Data extracted from a collection:
• • • • •
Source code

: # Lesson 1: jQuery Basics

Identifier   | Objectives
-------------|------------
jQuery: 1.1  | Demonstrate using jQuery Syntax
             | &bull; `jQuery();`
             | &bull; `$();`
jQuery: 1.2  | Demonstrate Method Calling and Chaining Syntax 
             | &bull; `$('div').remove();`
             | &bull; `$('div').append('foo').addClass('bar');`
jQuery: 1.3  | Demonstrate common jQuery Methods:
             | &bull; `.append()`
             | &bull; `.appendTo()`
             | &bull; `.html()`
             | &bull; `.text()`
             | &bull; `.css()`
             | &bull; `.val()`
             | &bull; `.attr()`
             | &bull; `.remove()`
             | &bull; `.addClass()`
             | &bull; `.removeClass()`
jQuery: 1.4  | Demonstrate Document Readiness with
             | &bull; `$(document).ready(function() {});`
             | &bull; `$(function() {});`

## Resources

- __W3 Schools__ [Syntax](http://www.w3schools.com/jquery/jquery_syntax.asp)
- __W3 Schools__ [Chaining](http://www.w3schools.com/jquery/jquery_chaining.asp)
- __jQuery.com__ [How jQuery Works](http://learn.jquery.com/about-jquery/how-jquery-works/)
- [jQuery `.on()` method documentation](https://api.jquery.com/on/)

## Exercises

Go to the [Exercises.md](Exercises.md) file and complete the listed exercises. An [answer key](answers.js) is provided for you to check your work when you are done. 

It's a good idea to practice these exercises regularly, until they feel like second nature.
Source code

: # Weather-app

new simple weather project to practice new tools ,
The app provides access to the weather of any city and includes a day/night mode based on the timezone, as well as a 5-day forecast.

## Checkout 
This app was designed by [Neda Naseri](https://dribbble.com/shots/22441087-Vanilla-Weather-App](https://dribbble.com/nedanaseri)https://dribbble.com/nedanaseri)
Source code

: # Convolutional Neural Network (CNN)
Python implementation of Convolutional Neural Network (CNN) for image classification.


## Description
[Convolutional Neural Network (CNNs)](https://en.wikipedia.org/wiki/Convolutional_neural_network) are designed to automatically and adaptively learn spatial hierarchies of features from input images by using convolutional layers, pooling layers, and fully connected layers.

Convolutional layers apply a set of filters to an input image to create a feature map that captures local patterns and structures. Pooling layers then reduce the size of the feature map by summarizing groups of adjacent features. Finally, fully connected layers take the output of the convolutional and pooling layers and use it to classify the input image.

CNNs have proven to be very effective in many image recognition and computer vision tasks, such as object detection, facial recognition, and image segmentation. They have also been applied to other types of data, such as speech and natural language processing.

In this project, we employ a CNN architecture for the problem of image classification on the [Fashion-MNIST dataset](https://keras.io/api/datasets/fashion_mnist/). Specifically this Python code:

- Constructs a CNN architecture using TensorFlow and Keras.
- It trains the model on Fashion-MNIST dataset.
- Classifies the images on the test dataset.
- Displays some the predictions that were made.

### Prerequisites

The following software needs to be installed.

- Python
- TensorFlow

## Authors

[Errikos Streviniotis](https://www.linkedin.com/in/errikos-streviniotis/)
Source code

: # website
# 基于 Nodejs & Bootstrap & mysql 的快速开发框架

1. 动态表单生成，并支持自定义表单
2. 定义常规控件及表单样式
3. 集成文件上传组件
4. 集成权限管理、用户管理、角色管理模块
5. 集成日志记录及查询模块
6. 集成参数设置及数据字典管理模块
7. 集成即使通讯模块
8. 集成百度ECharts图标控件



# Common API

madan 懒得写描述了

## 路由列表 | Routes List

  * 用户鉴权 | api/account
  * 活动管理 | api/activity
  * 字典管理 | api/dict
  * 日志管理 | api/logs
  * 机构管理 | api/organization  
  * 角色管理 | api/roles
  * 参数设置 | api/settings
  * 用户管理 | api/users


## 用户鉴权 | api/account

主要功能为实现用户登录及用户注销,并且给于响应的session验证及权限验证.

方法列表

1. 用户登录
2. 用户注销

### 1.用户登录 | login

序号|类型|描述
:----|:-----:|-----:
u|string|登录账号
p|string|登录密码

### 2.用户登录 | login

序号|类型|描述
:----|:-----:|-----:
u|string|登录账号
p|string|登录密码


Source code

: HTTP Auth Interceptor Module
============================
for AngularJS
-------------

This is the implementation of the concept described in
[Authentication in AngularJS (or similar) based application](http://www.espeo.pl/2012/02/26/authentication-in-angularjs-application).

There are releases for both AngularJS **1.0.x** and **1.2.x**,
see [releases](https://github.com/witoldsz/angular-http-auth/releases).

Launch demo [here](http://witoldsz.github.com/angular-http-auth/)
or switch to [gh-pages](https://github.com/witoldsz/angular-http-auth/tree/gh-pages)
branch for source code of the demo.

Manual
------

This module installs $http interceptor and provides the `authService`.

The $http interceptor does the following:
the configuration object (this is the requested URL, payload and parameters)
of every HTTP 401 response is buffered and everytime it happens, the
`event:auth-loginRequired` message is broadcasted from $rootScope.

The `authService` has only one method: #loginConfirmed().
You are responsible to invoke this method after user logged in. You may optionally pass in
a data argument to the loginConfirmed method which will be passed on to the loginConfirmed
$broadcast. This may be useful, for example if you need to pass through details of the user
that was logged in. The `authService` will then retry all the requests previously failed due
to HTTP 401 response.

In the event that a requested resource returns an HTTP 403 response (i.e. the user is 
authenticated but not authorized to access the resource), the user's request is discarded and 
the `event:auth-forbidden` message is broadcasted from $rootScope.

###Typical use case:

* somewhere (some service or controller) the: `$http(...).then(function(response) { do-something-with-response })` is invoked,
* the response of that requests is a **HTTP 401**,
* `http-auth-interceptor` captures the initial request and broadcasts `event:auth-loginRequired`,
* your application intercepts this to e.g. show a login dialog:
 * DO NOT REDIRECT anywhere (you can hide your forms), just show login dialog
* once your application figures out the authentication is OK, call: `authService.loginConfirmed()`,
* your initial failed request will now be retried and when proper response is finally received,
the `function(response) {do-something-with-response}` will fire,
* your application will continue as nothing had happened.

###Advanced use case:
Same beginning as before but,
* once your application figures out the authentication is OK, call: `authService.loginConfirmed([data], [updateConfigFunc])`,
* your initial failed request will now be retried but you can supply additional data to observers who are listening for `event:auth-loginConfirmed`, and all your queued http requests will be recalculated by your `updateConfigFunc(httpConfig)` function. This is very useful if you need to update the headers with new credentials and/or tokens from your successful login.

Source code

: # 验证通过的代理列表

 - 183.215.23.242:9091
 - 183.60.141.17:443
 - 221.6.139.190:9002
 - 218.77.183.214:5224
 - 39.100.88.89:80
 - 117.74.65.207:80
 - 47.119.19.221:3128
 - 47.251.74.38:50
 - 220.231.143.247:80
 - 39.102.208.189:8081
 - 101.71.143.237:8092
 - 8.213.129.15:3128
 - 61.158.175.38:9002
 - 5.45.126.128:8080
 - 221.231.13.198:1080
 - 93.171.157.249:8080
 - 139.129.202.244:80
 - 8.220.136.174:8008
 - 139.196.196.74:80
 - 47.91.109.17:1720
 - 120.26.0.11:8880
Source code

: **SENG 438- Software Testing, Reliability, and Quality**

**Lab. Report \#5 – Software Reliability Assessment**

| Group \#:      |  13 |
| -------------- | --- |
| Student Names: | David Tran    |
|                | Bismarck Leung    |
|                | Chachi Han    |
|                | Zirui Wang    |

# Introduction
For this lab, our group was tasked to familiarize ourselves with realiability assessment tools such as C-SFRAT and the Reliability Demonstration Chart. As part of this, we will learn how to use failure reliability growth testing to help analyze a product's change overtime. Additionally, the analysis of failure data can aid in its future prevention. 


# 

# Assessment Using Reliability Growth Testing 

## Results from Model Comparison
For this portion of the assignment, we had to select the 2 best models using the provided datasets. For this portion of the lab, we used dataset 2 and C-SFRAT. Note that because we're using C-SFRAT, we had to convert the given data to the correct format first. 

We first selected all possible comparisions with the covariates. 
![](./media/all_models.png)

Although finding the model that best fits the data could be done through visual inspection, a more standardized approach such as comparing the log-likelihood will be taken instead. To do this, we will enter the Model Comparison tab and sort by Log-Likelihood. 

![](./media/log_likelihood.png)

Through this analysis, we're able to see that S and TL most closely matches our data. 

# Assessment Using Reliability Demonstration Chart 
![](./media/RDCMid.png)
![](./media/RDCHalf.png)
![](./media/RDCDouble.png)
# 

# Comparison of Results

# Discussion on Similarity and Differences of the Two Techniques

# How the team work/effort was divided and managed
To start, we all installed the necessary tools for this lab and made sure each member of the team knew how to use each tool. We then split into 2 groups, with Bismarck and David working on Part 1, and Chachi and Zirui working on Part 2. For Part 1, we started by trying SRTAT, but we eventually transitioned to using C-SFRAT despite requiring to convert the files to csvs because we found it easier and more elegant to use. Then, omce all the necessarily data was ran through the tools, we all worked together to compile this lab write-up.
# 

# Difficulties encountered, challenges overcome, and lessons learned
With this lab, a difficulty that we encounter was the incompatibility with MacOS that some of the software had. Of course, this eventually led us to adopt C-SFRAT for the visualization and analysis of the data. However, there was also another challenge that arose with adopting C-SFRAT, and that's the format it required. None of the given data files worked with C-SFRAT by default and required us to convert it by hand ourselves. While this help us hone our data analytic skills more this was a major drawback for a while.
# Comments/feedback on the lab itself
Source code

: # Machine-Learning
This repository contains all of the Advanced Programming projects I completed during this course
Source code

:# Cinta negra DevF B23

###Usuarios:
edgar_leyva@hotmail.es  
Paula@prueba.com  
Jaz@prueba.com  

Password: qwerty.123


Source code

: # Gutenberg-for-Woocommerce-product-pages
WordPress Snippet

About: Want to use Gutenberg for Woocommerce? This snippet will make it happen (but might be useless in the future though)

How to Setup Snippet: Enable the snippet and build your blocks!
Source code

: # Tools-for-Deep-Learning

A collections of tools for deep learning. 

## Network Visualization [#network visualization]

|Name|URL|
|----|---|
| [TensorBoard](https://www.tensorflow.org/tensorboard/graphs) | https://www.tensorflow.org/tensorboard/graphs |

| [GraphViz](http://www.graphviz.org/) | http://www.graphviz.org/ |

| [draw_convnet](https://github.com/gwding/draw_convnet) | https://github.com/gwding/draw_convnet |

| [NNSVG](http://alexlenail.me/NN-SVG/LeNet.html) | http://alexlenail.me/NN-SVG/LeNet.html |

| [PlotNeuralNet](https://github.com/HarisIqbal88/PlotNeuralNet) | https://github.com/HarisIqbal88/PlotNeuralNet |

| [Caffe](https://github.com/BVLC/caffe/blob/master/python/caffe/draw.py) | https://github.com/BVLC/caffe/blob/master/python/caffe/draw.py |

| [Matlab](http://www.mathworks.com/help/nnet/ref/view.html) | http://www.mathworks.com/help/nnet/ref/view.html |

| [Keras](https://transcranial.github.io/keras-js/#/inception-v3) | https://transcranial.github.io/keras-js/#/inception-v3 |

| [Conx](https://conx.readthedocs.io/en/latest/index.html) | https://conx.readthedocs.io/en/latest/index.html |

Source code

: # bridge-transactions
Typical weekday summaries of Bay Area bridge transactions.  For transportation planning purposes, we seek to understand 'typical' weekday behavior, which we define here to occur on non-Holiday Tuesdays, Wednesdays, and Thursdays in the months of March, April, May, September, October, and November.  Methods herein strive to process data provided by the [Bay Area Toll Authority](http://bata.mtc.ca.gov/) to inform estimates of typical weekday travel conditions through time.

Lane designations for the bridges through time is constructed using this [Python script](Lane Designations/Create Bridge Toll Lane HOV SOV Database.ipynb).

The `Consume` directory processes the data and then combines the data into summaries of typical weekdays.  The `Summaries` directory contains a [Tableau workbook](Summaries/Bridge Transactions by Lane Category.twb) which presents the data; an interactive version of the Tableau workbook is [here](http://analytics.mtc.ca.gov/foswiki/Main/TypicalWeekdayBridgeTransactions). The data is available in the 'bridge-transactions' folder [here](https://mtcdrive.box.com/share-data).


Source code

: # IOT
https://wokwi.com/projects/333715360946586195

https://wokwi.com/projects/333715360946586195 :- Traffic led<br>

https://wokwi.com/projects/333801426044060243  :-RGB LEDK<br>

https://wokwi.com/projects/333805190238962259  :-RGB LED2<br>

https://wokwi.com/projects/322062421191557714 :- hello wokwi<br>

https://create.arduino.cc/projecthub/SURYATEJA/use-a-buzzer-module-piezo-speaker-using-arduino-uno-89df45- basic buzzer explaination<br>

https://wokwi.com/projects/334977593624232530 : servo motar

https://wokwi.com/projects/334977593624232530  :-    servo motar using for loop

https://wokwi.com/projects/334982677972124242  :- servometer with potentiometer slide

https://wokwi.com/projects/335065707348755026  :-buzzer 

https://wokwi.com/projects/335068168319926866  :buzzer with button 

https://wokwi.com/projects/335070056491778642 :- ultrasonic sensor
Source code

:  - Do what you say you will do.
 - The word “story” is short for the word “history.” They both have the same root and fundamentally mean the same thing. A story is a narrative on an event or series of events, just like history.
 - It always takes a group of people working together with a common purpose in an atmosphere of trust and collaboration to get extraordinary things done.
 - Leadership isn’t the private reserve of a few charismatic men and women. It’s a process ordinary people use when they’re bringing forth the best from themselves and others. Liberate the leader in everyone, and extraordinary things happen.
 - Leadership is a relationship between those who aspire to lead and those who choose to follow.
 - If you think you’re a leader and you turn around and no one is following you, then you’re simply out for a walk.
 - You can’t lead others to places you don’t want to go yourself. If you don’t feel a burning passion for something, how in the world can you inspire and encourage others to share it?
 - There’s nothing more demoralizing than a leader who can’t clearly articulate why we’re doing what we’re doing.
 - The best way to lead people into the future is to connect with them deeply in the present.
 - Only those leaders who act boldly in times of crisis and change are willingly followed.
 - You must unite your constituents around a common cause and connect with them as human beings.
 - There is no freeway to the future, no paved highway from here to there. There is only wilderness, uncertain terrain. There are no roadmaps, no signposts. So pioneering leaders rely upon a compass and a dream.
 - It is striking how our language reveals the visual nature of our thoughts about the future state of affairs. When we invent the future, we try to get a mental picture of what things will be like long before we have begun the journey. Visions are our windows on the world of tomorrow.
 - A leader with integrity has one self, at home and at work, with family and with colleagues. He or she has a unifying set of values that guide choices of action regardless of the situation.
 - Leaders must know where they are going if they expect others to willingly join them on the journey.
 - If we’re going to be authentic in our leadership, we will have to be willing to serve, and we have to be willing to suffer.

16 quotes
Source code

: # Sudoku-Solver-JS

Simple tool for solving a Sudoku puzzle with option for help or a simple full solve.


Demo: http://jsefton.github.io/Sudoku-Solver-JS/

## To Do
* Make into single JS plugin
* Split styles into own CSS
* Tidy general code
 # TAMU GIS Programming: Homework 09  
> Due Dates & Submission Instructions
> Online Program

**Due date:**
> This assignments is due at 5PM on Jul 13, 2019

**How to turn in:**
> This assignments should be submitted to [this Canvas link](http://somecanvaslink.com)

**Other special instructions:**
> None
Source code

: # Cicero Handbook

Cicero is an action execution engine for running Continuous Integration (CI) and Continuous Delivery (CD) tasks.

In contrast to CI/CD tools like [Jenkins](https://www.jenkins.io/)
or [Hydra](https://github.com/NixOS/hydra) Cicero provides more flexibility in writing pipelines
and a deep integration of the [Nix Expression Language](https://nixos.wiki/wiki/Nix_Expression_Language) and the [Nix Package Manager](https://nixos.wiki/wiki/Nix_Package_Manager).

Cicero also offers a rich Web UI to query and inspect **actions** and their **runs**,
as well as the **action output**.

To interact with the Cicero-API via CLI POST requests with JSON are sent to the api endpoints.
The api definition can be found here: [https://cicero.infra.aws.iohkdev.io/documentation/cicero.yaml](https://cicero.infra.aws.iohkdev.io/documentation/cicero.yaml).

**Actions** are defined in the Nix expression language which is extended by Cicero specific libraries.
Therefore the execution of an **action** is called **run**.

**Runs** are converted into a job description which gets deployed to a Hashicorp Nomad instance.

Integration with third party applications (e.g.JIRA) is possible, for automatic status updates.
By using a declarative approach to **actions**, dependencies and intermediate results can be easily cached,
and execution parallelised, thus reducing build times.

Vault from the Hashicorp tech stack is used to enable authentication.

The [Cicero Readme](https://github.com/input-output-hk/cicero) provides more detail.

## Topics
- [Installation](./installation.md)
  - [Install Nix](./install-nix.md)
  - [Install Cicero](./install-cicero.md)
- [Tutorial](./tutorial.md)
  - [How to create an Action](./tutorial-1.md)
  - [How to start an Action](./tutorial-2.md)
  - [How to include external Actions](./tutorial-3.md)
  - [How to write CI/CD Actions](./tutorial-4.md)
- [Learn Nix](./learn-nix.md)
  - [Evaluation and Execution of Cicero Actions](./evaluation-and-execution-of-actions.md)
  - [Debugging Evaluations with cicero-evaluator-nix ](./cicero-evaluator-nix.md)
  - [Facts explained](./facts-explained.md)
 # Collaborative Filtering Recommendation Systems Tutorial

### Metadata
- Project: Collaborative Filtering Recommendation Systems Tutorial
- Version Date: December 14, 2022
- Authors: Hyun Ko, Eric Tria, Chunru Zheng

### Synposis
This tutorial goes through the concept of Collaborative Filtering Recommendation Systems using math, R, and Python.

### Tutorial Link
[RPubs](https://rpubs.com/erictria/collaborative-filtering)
• • • • •
▶ _The task_: Print the lines of the entries, exactly, from the one containing "The [Cicero Readme](https://github.com/input-output-hk/cicero)" down to the final line, and leave out all the others.

▶ _Response to this exercise_:
The [Cicero Readme](https://github.com/input-output-hk/cicero) provides more detail.

## Topics
- [Installation](./installation.md)
  - [Install Nix](./install-nix.md)
  - [Install Cicero](./install-cicero.md)
- [Tutorial](./tutorial.md)
  - [How to create an Action](./tutorial-1.md)
  - [How to start an Action](./tutorial-2.md)
  - [How to include external Actions](./tutorial-3.md)
  - [How to write CI/CD Actions](./tutorial-4.md)
- [Learn Nix](./learn-nix.md)
  - [Evaluation and Execution of Cicero Actions](./evaluation-and-execution-of-actions.md)
  - [Debugging Evaluations with cicero-evaluator-nix ](./cicero-evaluator-nix.md)
  - [Facts explained](./facts-explained.md)
 # Collaborative Filtering Recommendation Systems Tutorial

### Metadata
- Project: Collaborative Filtering Recommendation Systems Tutorial
- Version Date: December 14, 2022
- Authors: Hyun Ko, Eric Tria, Chunru Zheng

### Synposis
This tutorial goes through the concept of Collaborative Filtering Recommendation Systems using math, R, and Python.

### Tutorial Link
[RPubs](https://rpubs.com/erictria/collaborative-filtering)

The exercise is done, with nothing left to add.